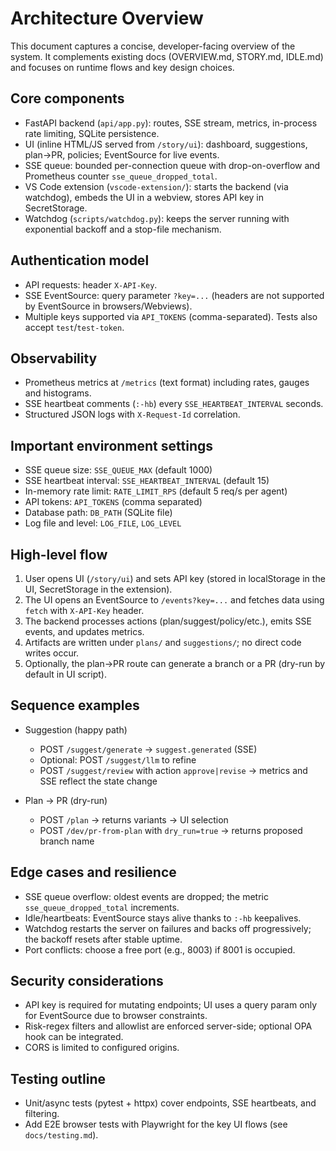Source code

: # Architecture Overview

This document captures a concise, developer-facing overview of the system. It complements existing docs (OVERVIEW.md, STORY.md, IDLE.md) and focuses on runtime flows and key design choices.

## Core components
- FastAPI backend (`api/app.py`): routes, SSE stream, metrics, in-process rate limiting, SQLite persistence.
- UI (inline HTML/JS served from `/story/ui`): dashboard, suggestions, plan→PR, policies; EventSource for live events.
- SSE queue: bounded per-connection queue with drop-on-overflow and Prometheus counter `sse_queue_dropped_total`.
- VS Code extension (`vscode-extension/`): starts the backend (via watchdog), embeds the UI in a webview, stores API key in SecretStorage.
- Watchdog (`scripts/watchdog.py`): keeps the server running with exponential backoff and a stop-file mechanism.

## Authentication model
- API requests: header `X-API-Key`.
- SSE EventSource: query parameter `?key=...` (headers are not supported by EventSource in browsers/Webviews).
- Multiple keys supported via `API_TOKENS` (comma-separated). Tests also accept `test`/`test-token`.

## Observability
- Prometheus metrics at `/metrics` (text format) including rates, gauges and histograms.
- SSE heartbeat comments (`:-hb`) every `SSE_HEARTBEAT_INTERVAL` seconds.
- Structured JSON logs with `X-Request-Id` correlation.

## Important environment settings
- SSE queue size: `SSE_QUEUE_MAX` (default 1000)
- SSE heartbeat interval: `SSE_HEARTBEAT_INTERVAL` (default 15)
- In-memory rate limit: `RATE_LIMIT_RPS` (default 5 req/s per agent)
- API tokens: `API_TOKENS` (comma separated)
- Database path: `DB_PATH` (SQLite file)
- Log file and level: `LOG_FILE`, `LOG_LEVEL`

## High-level flow
1. User opens UI (`/story/ui`) and sets API key (stored in localStorage in the UI, SecretStorage in the extension).
2. The UI opens an EventSource to `/events?key=...` and fetches data using `fetch` with `X-API-Key` header.
3. The backend processes actions (plan/suggest/policy/etc.), emits SSE events, and updates metrics.
4. Artifacts are written under `plans/` and `suggestions/`; no direct code writes occur.
5. Optionally, the plan→PR route can generate a branch or a PR (dry-run by default in UI script).

## Sequence examples
- Suggestion (happy path)
  - POST `/suggest/generate` → `suggest.generated` (SSE)
  - Optional: POST `/suggest/llm` to refine
  - POST `/suggest/review` with action `approve|revise` → metrics and SSE reflect the state change

- Plan → PR (dry-run)
  - POST `/plan` → returns variants → UI selection
  - POST `/dev/pr-from-plan` with `dry_run=true` → returns proposed branch name

## Edge cases and resilience
- SSE queue overflow: oldest events are dropped; the metric `sse_queue_dropped_total` increments.
- Idle/heartbeats: EventSource stays alive thanks to `:-hb` keepalives.
- Watchdog restarts the server on failures and backs off progressively; the backoff resets after stable uptime.
- Port conflicts: choose a free port (e.g., 8003) if 8001 is occupied.

## Security considerations
- API key is required for mutating endpoints; UI uses a query param only for EventSource due to browser constraints.
- Risk-regex filters and allowlist are enforced server-side; optional OPA hook can be integrated.
- CORS is limited to configured origins.

## Testing outline
- Unit/async tests (pytest + httpx) cover endpoints, SSE heartbeats, and filtering.
- Add E2E browser tests with Playwright for the key UI flows (see `docs/testing.md`).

+ + + + + + +

▶ _EXERCISE_:
Retype the data word for word and keep the pictures out of it.

▶ _WRITTEN REPLY_:
Source code

: # Architecture Overview

This document captures a concise, developer-facing overview of the system. It complements existing docs (OVERVIEW.md, STORY.md, IDLE.md) and focuses on runtime flows and key design choices.

## Core components
- FastAPI backend (`api/app.py`): routes, SSE stream, metrics, in-process rate limiting, SQLite persistence.
- UI (inline HTML/JS served from `/story/ui`): dashboard, suggestions, plan→PR, policies; EventSource for live events.
- SSE queue: bounded per-connection queue with drop-on-overflow and Prometheus counter `sse_queue_dropped_total`.
- VS Code extension (`vscode-extension/`): starts the backend (via watchdog), embeds the UI in a webview, stores API key in SecretStorage.
- Watchdog (`scripts/watchdog.py`): keeps the server running with exponential backoff and a stop-file mechanism.

## Authentication model
- API requests: header `X-API-Key`.
- SSE EventSource: query parameter `?key=...` (headers are not supported by EventSource in browsers/Webviews).
- Multiple keys supported via `API_TOKENS` (comma-separated). Tests also accept `test`/`test-token`.

## Observability
- Prometheus metrics at `/metrics` (text format) including rates, gauges and histograms.
- SSE heartbeat comments (`:-hb`) every `SSE_HEARTBEAT_INTERVAL` seconds.
- Structured JSON logs with `X-Request-Id` correlation.

## Important environment settings
- SSE queue size: `SSE_QUEUE_MAX` (default 1000)
- SSE heartbeat interval: `SSE_HEARTBEAT_INTERVAL` (default 15)
- In-memory rate limit: `RATE_LIMIT_RPS` (default 5 req/s per agent)
- API tokens: `API_TOKENS` (comma separated)
- Database path: `DB_PATH` (SQLite file)
- Log file and level: `LOG_FILE`, `LOG_LEVEL`

## High-level flow
1. User opens UI (`/story/ui`) and sets API key (stored in localStorage in the UI, SecretStorage in the extension).
2. The UI opens an EventSource to `/events?key=...` and fetches data using `fetch` with `X-API-Key` header.
3. The backend processes actions (plan/suggest/policy/etc.), emits SSE events, and updates metrics.
4. Artifacts are written under `plans/` and `suggestions/`; no direct code writes occur.
5. Optionally, the plan→PR route can generate a branch or a PR (dry-run by default in UI script).

## Sequence examples
- Suggestion (happy path)
  - POST `/suggest/generate` → `suggest.generated` (SSE)
  - Optional: POST `/suggest/llm` to refine
  - POST `/suggest/review` with action `approve|revise` → metrics and SSE reflect the state change

- Plan → PR (dry-run)
  - POST `/plan` → returns variants → UI selection
  - POST `/dev/pr-from-plan` with `dry_run=true` → returns proposed branch name

## Edge cases and resilience
- SSE queue overflow: oldest events are dropped; the metric `sse_queue_dropped_total` increments.
- Idle/heartbeats: EventSource stays alive thanks to `:-hb` keepalives.
- Watchdog restarts the server on failures and backs off progressively; the backoff resets after stable uptime.
- Port conflicts: choose a free port (e.g., 8003) if 8001 is occupied.

## Security considerations
- API key is required for mutating endpoints; UI uses a query param only for EventSource due to browser constraints.
- Risk-regex filters and allowlist are enforced server-side; optional OPA hook can be integrated.
- CORS is limited to configured origins.

## Testing outline
- Unit/async tests (pytest + httpx) cover endpoints, SSE heartbeats, and filtering.
- Add E2E browser tests with Playwright for the key UI flows (see `docs/testing.md`).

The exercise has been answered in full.